İnsanın tüm bu gafletine razı gelmesi, eksik ve yanlışlarını telafi için gayret etmemesi şimdiki ifade ile popüler hale geliyor, kar topu gibi büyüyor...
Müslümanlar İslâmî meziyetleri, özellikleri, hassasiyetleri hayata geçirerek dünyayı cennete çevirmediği için, Siyonistlerin cehenneme çevirdiği bir dünyada yaşıyoruz...
Tam da bu, kendi bünyemizde ve toplumda İslâm’ı ne kadar hayata hâkim kılmıyoruz o kadar zulme maruz kalıyoruz, ebedi olarak kalacağımızın teminatını da azab ayetleri ile Kur’an’ı Kerim zaten bize haber veriyor.
Gazze’de katliam başladığı zaman gidip savaşmak isteyenler olmuştu haklı olarak, elan da var, insanların bombardımana maruz kalması, şehirlerinin yıkılmasına hepimiz itiraz ediyoruz ama Siyonizm bombardımana başlamadan önce kalpleri, zihinleri bombardıman ediyor, sonra işgal ediyor. İşte biz buna seyirci kalıyoruz.
Katliam öncesi, en son Kudüs-ü Şerif gezimizde bir sabah namazı çıkışında Musa Hicazi, gidenler bilir, yıllardır bıkmadan usanmadan Mescid-i Aksa’yı ziyarete gelenlere, yaşanan sıkıntıları ve Türklerden beklentilerini anlatır.

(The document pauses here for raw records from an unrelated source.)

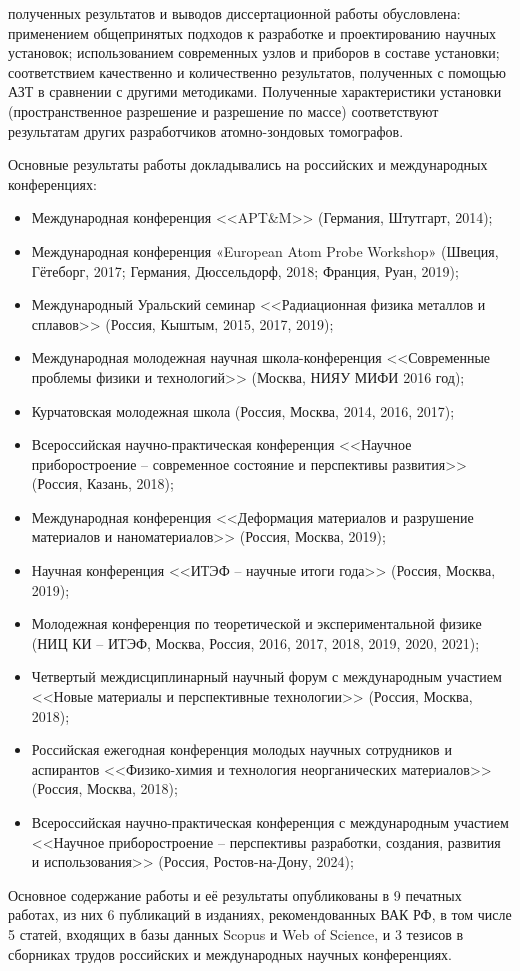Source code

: {\reliability} полученных результатов и выводов диссертационной работы обусловлена: применением общепринятых подходов к разработке и проектированию научных установок; использованием современных узлов и приборов в составе установки; соответствием качественно и количественно результатов, полученных с помощью АЗТ в сравнении с другими методиками. Полученные характеристики установки (пространственное разрешение и разрешение по массе) соответствуют результатам других разработчиков атомно-зондовых томографов.


{\probation}
Основные результаты работы докладывались на российских и международных конференциях:
\begin{itemize}
	\item Международная конференция <<APT$\&$M>> (Германия, Штутгарт, 2014);
	\item Международная конференция «European Atom Probe Workshop» (Швеция, Гётеборг, 2017; Германия, Дюссельдорф, 2018; Франция, Руан, 2019);
	\item Международный Уральский семинар <<Радиационная физика металлов и сплавов>> (Россия, Кыштым, 2015, 2017, 2019);
	\item Международная молодежная научная школа-конференция <<Современные проблемы физики и технологий>> (Москва, НИЯУ МИФИ 2016 год);
	\item Курчатовская молодежная школа (Россия, Москва, 2014, 2016, 2017);
	\item Всероссийская научно-практическая конференция <<Научное приборостроение – современное состояние и перспективы развития>> (Россия, Казань, 2018);	
	\item Международная конференция <<Деформация материалов и разрушение материалов и наноматериалов>> (Россия, Москва, 2019); 
	\item Научная конференция <<ИТЭФ – научные итоги года>> (Россия, Москва, 2019);
	\item Молодежная конференция по теоретической и экспериментальной физике (НИЦ КИ – ИТЭФ, Москва, Россия, 2016, 2017, 2018, 2019, 2020, 2021);
	\item Четвертый междисциплинарный научный форум с международным участием <<Новые материалы и перспективные технологии>> (Россия, Москва, 2018);
	\item Российская ежегодная конференция молодых научных сотрудников и аспирантов <<Физико-химия и технология неорганических материалов>> (Россия, Москва, 2018);
	\item Всероссийская научно-практическая конференция с международным участием <<Научное приборостроение – перспективы разработки, создания, развития и использования>> (Россия, Ростов-на-Дону, 2024);
	
\end{itemize}
Основное содержание работы и её результаты опубликованы в 9 печатных работах, из них 6 публикаций в изданиях, рекомендованных ВАК РФ, в том числе 5 статей, входящих в базы данных Scopus и Web of Science, и 3 тезисов в сборниках трудов российских и международных научных конференциях.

Yine Türk kafilesi olarak etrafını çevirmiştik, bu sefer özellikle çocuklarımızı elimizden alıyorlar demişti. Onları uyuşturucuya, kötü alışkanlıklara alıştırıyorlar, ifadesini hiç unutmuyorum. O tüm Müslüman ülkelerdeki rutinleri, demiştim sessizce.
Siz hiçbir Yahudi veya Hristiyan’ın Müslümanlar gelip çocuklarımızı elimizden alıyorlar, onları namaza başlatıyorlar diye şikâyet ettiğini duydunuz mu? Hep Müslümanlar şikâyet ediyor, çocuklarımızı elimizden alıyorlar, kötü alışkanlıklar kazandırıyorlar, bizi bombalıyorlar vs. Adamlar bombardıman aşamasına bir günde gelmiyor ki, tüm Müslüman ülkelerde aynı taktik ve projeler uygulanıyor, önce dünyevileştiriyor, dinden uzaklaştırıyor ve değersizleştiriyor.
Herkes gayet kısık bir sesle, bu kadar katliama İslâm ülkelerinin neden hiç sesi çıkmıyor diye soruyor. Elbette ki asimile oldukları ve dünyevileştikleri için. Farzı muhal, bu katliam dursa ya da hiç yapılmamış olsa, her halükârda sıratı müstakim üzere olanları tenzih etmekle birlikte, Filistin’dekiler dahil, tüm dünya Müslümanları adım adım dünyevileşmeye devam edecekti, elan da ediyoruz. Ah şu katliam haberleri gelmese, gelip rahatımızı bozmasa biz zaten içeriden nefslerimiz, dışarıdan üzerimize uygulanan projeler, an be an onlara benziyoruz, maneviyattan uzaklaşıyoruz ve değersizleşiyoruz. Çocuklarımız artık bize benzemiyor. Hatta biz bile kendimize benzemez olduk. Ne yaşanan depremler ne katliamlar Müslümanların uyanması için yeterli oluyor. Putperestlik virüs gibi, sarıp sarmalamış vaziyette. CHP’nin diktiği heykellere değil, insanlar nefslerini Rab edindi, en iyi nefs benim nefsim mottosuyla nefslerine tapıyorlar ya da nefsine tapan insanlar yetiştiriyorlar. Karşı taraftan, gezi kafasındaki insanlardan değil, köklü İslâmî geçmişi olan elit dindar insanlardan, ailelerden bahsediyorum. İslâmî kisve içinde ve cemaatlerde ama yaklaştığınız zaman eskilerin deyimi ile “uzaktan baktım bir yeşil türbe, yanına yaklaştım estağfurullah tövbe…” durumlar yaşanıyor.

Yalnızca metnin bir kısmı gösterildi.